[Dataset entries]
# # # # #

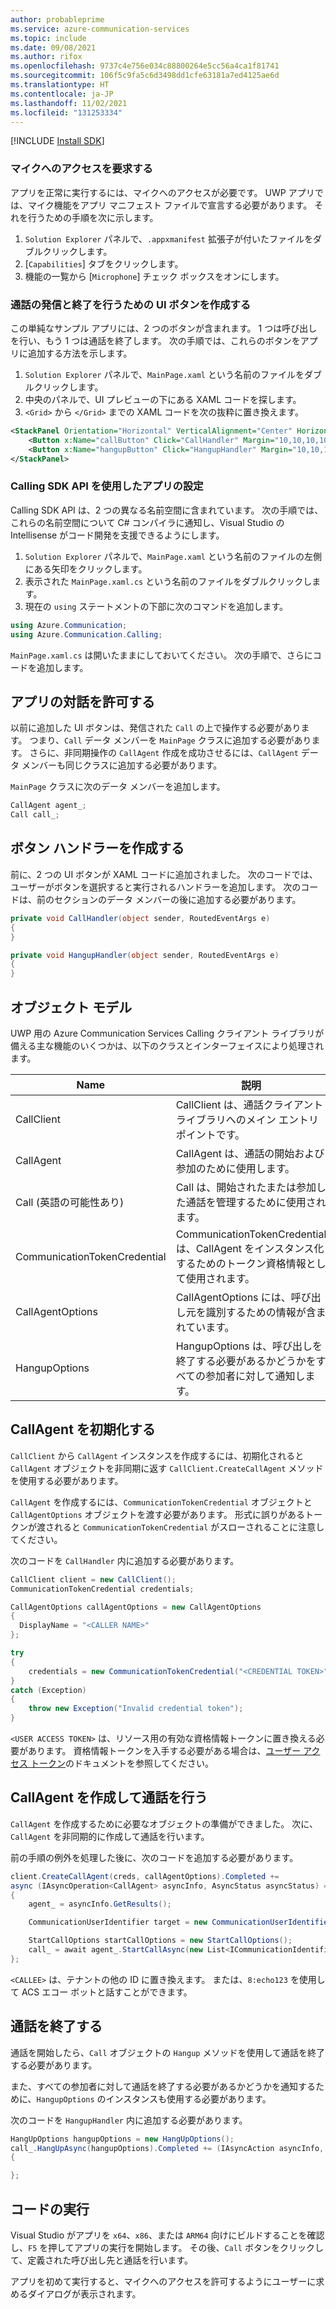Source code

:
 ```yaml
---
author: probableprime
ms.service: azure-communication-services
ms.topic: include
ms.date: 09/08/2021
ms.author: rifox
ms.openlocfilehash: 9737c4e756e034c88800264e5cc56a4ca1f81741
ms.sourcegitcommit: 106f5c9fa5c6d3498dd1cfe63181a7ed4125ae6d
ms.translationtype: HT
ms.contentlocale: ja-JP
ms.lasthandoff: 11/02/2021
ms.locfileid: "131253334"
---
```

[!INCLUDE [Install SDK](../install-sdk/install-sdk-windows.md)]

### <a name="request-access-to-the-microphone"></a>マイクへのアクセスを要求する

アプリを正常に実行するには、マイクへのアクセスが必要です。 UWP アプリでは、マイク機能をアプリ マニフェスト ファイルで宣言する必要があります。 それを行うための手順を次に示します。

1. `Solution Explorer` パネルで、`.appxmanifest` 拡張子が付いたファイルをダブルクリックします。
2. [`Capabilities`] タブをクリックします。
3. 機能の一覧から [`Microphone`] チェック ボックスをオンにします。

### <a name="create-ui-buttons-to-place-and-hang-up-the-call"></a>通話の発信と終了を行うための UI ボタンを作成する

この単純なサンプル アプリには、2 つのボタンが含まれます。 1 つは呼び出しを行い、もう 1 つは通話を終了します。
次の手順では、これらのボタンをアプリに追加する方法を示します。

1. `Solution Explorer` パネルで、`MainPage.xaml` という名前のファイルをダブルクリックします。
2. 中央のパネルで、UI プレビューの下にある XAML コードを探します。
3. `<Grid>` から `</Grid>` までの XAML コードを次の抜粋に置き換えます。
```xml
<StackPanel Orientation="Horizontal" VerticalAlignment="Center" HorizontalAlignment="Center">
    <Button x:Name="callButton" Click="CallHandler" Margin="10,10,10,10" HorizontalAlignment="Stretch" VerticalAlignment="Stretch">Call</Button>
    <Button x:Name="hangupButton" Click="HangupHandler" Margin="10,10,10,10" HorizontalAlignment="Stretch" VerticalAlignment="Stretch">Hang up</Button>
</StackPanel>
```

### <a name="setting-up-the-app-with-calling-sdk-apis"></a>Calling SDK API を使用したアプリの設定

Calling SDK API は、2 つの異なる名前空間に含まれています。
次の手順では、これらの名前空間について C# コンパイラに通知し、Visual Studio の Intellisense がコード開発を支援できるようにします。

1. `Solution Explorer` パネルで、`MainPage.xaml` という名前のファイルの左側にある矢印をクリックします。
2. 表示された `MainPage.xaml.cs` という名前のファイルをダブルクリックします。
3. 現在の `using` ステートメントの下部に次のコマンドを追加します。

```csharp
using Azure.Communication;
using Azure.Communication.Calling;
```

`MainPage.xaml.cs` は開いたままにしておいてください。 次の手順で、さらにコードを追加します。

## <a name="allow-app-interactions"></a>アプリの対話を許可する

以前に追加した UI ボタンは、発信された `Call` の上で操作する必要があります。 つまり、`Call` データ メンバーを `MainPage` クラスに追加する必要があります。
さらに、非同期操作の `CallAgent` 作成を成功させるには、`CallAgent` データ メンバーも同じクラスに追加する必要があります。

`MainPage` クラスに次のデータ メンバーを追加します。
```csharp
CallAgent agent_;
Call call_;
```

## <a name="create-button-handlers"></a>ボタン ハンドラーを作成する

前に、2 つの UI ボタンが XAML コードに追加されました。 次のコードでは、ユーザーがボタンを選択すると実行されるハンドラーを追加します。
次のコードは、前のセクションのデータ メンバーの後に追加する必要があります。

```csharp
private void CallHandler(object sender, RoutedEventArgs e)
{
}

private void HangupHandler(object sender, RoutedEventArgs e)
{
}
```

## <a name="object-model"></a>オブジェクト モデル

UWP 用の Azure Communication Services Calling クライアント ライブラリが備える主な機能のいくつかは、以下のクラスとインターフェイスにより処理されます。

| Name                                  | 説明                                                  |
| ------------------------------------- | ------------------------------------------------------------ |
| CallClient | CallClient は、通話クライアント ライブラリへのメイン エントリ ポイントです。 |
| CallAgent | CallAgent は、通話の開始および参加のために使用します。 |
| Call (英語の可能性あり) | Call は、開始されたまたは参加した通話を管理するために使用されます。 |
| CommunicationTokenCredential | CommunicationTokenCredential は、CallAgent をインスタンス化するためのトークン資格情報として使用されます。|
| CallAgentOptions | CallAgentOptions には、呼び出し元を識別するための情報が含まれています。 |
| HangupOptions | HangupOptions は、呼び出しを終了する必要があるかどうかをすべての参加者に対して通知します。 |

## <a name="initialize-the-callagent"></a>CallAgent を初期化する

`CallClient` から `CallAgent` インスタンスを作成するには、初期化されると `CallAgent` オブジェクトを非同期に返す `CallClient.CreateCallAgent` メソッドを使用する必要があります。

`CallAgent` を作成するには、`CommunicationTokenCredential` オブジェクトと `CallAgentOptions` オブジェクトを渡す必要があります。 形式に誤りがあるトークンが渡されると `CommunicationTokenCredential` がスローされることに注意してください。

次のコードを `CallHandler` 内に追加する必要があります。

```csharp
CallClient client = new CallClient();
CommunicationTokenCredential credentials;

CallAgentOptions callAgentOptions = new CallAgentOptions
{
  DisplayName = "<CALLER NAME>"
};

try
{
    credentials = new CommunicationTokenCredential("<CREDENTIAL TOKEN>");
}
catch (Exception)
{
    throw new Exception("Invalid credential token");
}
```

`<USER ACCESS TOKEN>` は、リソース用の有効な資格情報トークンに置き換える必要があります。 資格情報トークンを入手する必要がある場合は、[ユーザー アクセス トークン](../../../../quickstarts/access-tokens.md)のドキュメントを参照してください。

## <a name="create-callagent-and-place-a-call"></a>CallAgent を作成して通話を行う

`CallAgent` を作成するために必要なオブジェクトの準備ができました。 次に、`CallAgent` を非同期的に作成して通話を行います。

前の手順の例外を処理した後に、次のコードを追加する必要があります。

```csharp
client.CreateCallAgent(creds, callAgentOptions).Completed +=
async (IAsyncOperation<CallAgent> asyncInfo, AsyncStatus asyncStatus) =>
{
    agent_ = asyncInfo.GetResults();

    CommunicationUserIdentifier target = new CommunicationUserIdentifier("<CALLEE>");

    StartCallOptions startCallOptions = new StartCallOptions();
    call_ = await agent_.StartCallAsync(new List<ICommunicationIdentifier>() { target }, startCallOptions);
};
```

`<CALLEE>` は、テナントの他の ID に置き換えます。 または、`8:echo123` を使用して ACS エコー ボットと話すことができます。

## <a name="end-a-call"></a>通話を終了する

通話を開始したら、`Call` オブジェクトの `Hangup` メソッドを使用して通話を終了する必要があります。

また、すべての参加者に対して通話を終了する必要があるかどうかを通知するために、`HangupOptions` のインスタンスも使用する必要があります。

次のコードを `HangupHandler` 内に追加する必要があります。

```csharp
HangUpOptions hangupOptions = new HangUpOptions();
call_.HangUpAsync(hangupOptions).Completed += (IAsyncAction asyncInfo, AsyncStatus asyncStatus) =>
{

};
```

## <a name="run-the-code"></a>コードの実行

Visual Studio がアプリを `x64`、`x86`、または `ARM64` 向けにビルドすることを確認し、`F5` を押してアプリの実行を開始します。 その後、`Call` ボタンをクリックして、定義された呼び出し先と通話を行います。

アプリを初めて実行すると、マイクへのアクセスを許可するようにユーザーに求めるダイアログが表示されます。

# # # # #

#### [Exercise]
No picture belongs in the answer; the rest of the records must be repeated exactly.

#### [Solution for this exercise]
Source code

:
 ```yaml
---
author: probableprime
ms.service: azure-communication-services
ms.topic: include
ms.date: 09/08/2021
ms.author: rifox
ms.openlocfilehash: 9737c4e756e034c88800264e5cc56a4ca1f81741
ms.sourcegitcommit: 106f5c9fa5c6d3498dd1cfe63181a7ed4125ae6d
ms.translationtype: HT
ms.contentlocale: ja-JP
ms.lasthandoff: 11/02/2021
ms.locfileid: "131253334"
---
```

[!INCLUDE [Install SDK](../install-sdk/install-sdk-windows.md)]

### <a name="request-access-to-the-microphone"></a>マイクへのアクセスを要求する

アプリを正常に実行するには、マイクへのアクセスが必要です。 UWP アプリでは、マイク機能をアプリ マニフェスト ファイルで宣言する必要があります。 それを行うための手順を次に示します。

1. `Solution Explorer` パネルで、`.appxmanifest` 拡張子が付いたファイルをダブルクリックします。
2. [`Capabilities`] タブをクリックします。
3. 機能の一覧から [`Microphone`] チェック ボックスをオンにします。

### <a name="create-ui-buttons-to-place-and-hang-up-the-call"></a>通話の発信と終了を行うための UI ボタンを作成する

この単純なサンプル アプリには、2 つのボタンが含まれます。 1 つは呼び出しを行い、もう 1 つは通話を終了します。
次の手順では、これらのボタンをアプリに追加する方法を示します。

1. `Solution Explorer` パネルで、`MainPage.xaml` という名前のファイルをダブルクリックします。
2. 中央のパネルで、UI プレビューの下にある XAML コードを探します。
3. `<Grid>` から `</Grid>` までの XAML コードを次の抜粋に置き換えます。
```xml
<StackPanel Orientation="Horizontal" VerticalAlignment="Center" HorizontalAlignment="Center">
    <Button x:Name="callButton" Click="CallHandler" Margin="10,10,10,10" HorizontalAlignment="Stretch" VerticalAlignment="Stretch">Call</Button>
    <Button x:Name="hangupButton" Click="HangupHandler" Margin="10,10,10,10" HorizontalAlignment="Stretch" VerticalAlignment="Stretch">Hang up</Button>
</StackPanel>
```

### <a name="setting-up-the-app-with-calling-sdk-apis"></a>Calling SDK API を使用したアプリの設定

Calling SDK API は、2 つの異なる名前空間に含まれています。
次の手順では、これらの名前空間について C# コンパイラに通知し、Visual Studio の Intellisense がコード開発を支援できるようにします。

1. `Solution Explorer` パネルで、`MainPage.xaml` という名前のファイルの左側にある矢印をクリックします。
2. 表示された `MainPage.xaml.cs` という名前のファイルをダブルクリックします。
3. 現在の `using` ステートメントの下部に次のコマンドを追加します。

```csharp
using Azure.Communication;
using Azure.Communication.Calling;
```

`MainPage.xaml.cs` は開いたままにしておいてください。 次の手順で、さらにコードを追加します。

## <a name="allow-app-interactions"></a>アプリの対話を許可する

以前に追加した UI ボタンは、発信された `Call` の上で操作する必要があります。 つまり、`Call` データ メンバーを `MainPage` クラスに追加する必要があります。
さらに、非同期操作の `CallAgent` 作成を成功させるには、`CallAgent` データ メンバーも同じクラスに追加する必要があります。

`MainPage` クラスに次のデータ メンバーを追加します。
```csharp
CallAgent agent_;
Call call_;
```

## <a name="create-button-handlers"></a>ボタン ハンドラーを作成する

前に、2 つの UI ボタンが XAML コードに追加されました。 次のコードでは、ユーザーがボタンを選択すると実行されるハンドラーを追加します。
次のコードは、前のセクションのデータ メンバーの後に追加する必要があります。

```csharp
private void CallHandler(object sender, RoutedEventArgs e)
{
}

private void HangupHandler(object sender, RoutedEventArgs e)
{
}
```

## <a name="object-model"></a>オブジェクト モデル

UWP 用の Azure Communication Services Calling クライアント ライブラリが備える主な機能のいくつかは、以下のクラスとインターフェイスにより処理されます。

| Name                                  | 説明                                                  |
| ------------------------------------- | ------------------------------------------------------------ |
| CallClient | CallClient は、通話クライアント ライブラリへのメイン エントリ ポイントです。 |
| CallAgent | CallAgent は、通話の開始および参加のために使用します。 |
| Call (英語の可能性あり) | Call は、開始されたまたは参加した通話を管理するために使用されます。 |
| CommunicationTokenCredential | CommunicationTokenCredential は、CallAgent をインスタンス化するためのトークン資格情報として使用されます。|
| CallAgentOptions | CallAgentOptions には、呼び出し元を識別するための情報が含まれています。 |
| HangupOptions | HangupOptions は、呼び出しを終了する必要があるかどうかをすべての参加者に対して通知します。 |

## <a name="initialize-the-callagent"></a>CallAgent を初期化する

`CallClient` から `CallAgent` インスタンスを作成するには、初期化されると `CallAgent` オブジェクトを非同期に返す `CallClient.CreateCallAgent` メソッドを使用する必要があります。

`CallAgent` を作成するには、`CommunicationTokenCredential` オブジェクトと `CallAgentOptions` オブジェクトを渡す必要があります。 形式に誤りがあるトークンが渡されると `CommunicationTokenCredential` がスローされることに注意してください。

次のコードを `CallHandler` 内に追加する必要があります。

```csharp
CallClient client = new CallClient();
CommunicationTokenCredential credentials;

CallAgentOptions callAgentOptions = new CallAgentOptions
{
  DisplayName = "<CALLER NAME>"
};

try
{
    credentials = new CommunicationTokenCredential("<CREDENTIAL TOKEN>");
}
catch (Exception)
{
    throw new Exception("Invalid credential token");
}
```

`<USER ACCESS TOKEN>` は、リソース用の有効な資格情報トークンに置き換える必要があります。 資格情報トークンを入手する必要がある場合は、[ユーザー アクセス トークン](../../../../quickstarts/access-tokens.md)のドキュメントを参照してください。

## <a name="create-callagent-and-place-a-call"></a>CallAgent を作成して通話を行う

`CallAgent` を作成するために必要なオブジェクトの準備ができました。 次に、`CallAgent` を非同期的に作成して通話を行います。

前の手順の例外を処理した後に、次のコードを追加する必要があります。

```csharp
client.CreateCallAgent(creds, callAgentOptions).Completed +=
async (IAsyncOperation<CallAgent> asyncInfo, AsyncStatus asyncStatus) =>
{
    agent_ = asyncInfo.GetResults();

    CommunicationUserIdentifier target = new CommunicationUserIdentifier("<CALLEE>");

    StartCallOptions startCallOptions = new StartCallOptions();
    call_ = await agent_.StartCallAsync(new List<ICommunicationIdentifier>() { target }, startCallOptions);
};
```

`<CALLEE>` は、テナントの他の ID に置き換えます。 または、`8:echo123` を使用して ACS エコー ボットと話すことができます。

## <a name="end-a-call"></a>通話を終了する

通話を開始したら、`Call` オブジェクトの `Hangup` メソッドを使用して通話を終了する必要があります。

また、すべての参加者に対して通話を終了する必要があるかどうかを通知するために、`HangupOptions` のインスタンスも使用する必要があります。

次のコードを `HangupHandler` 内に追加する必要があります。

```csharp
HangUpOptions hangupOptions = new HangUpOptions();
call_.HangUpAsync(hangupOptions).Completed += (IAsyncAction asyncInfo, AsyncStatus asyncStatus) =>
{

};
```

## <a name="run-the-code"></a>コードの実行

Visual Studio がアプリを `x64`、`x86`、または `ARM64` 向けにビルドすることを確認し、`F5` を押してアプリの実行を開始します。 その後、`Call` ボタンをクリックして、定義された呼び出し先と通話を行います。

アプリを初めて実行すると、マイクへのアクセスを許可するようにユーザーに求めるダイアログが表示されます。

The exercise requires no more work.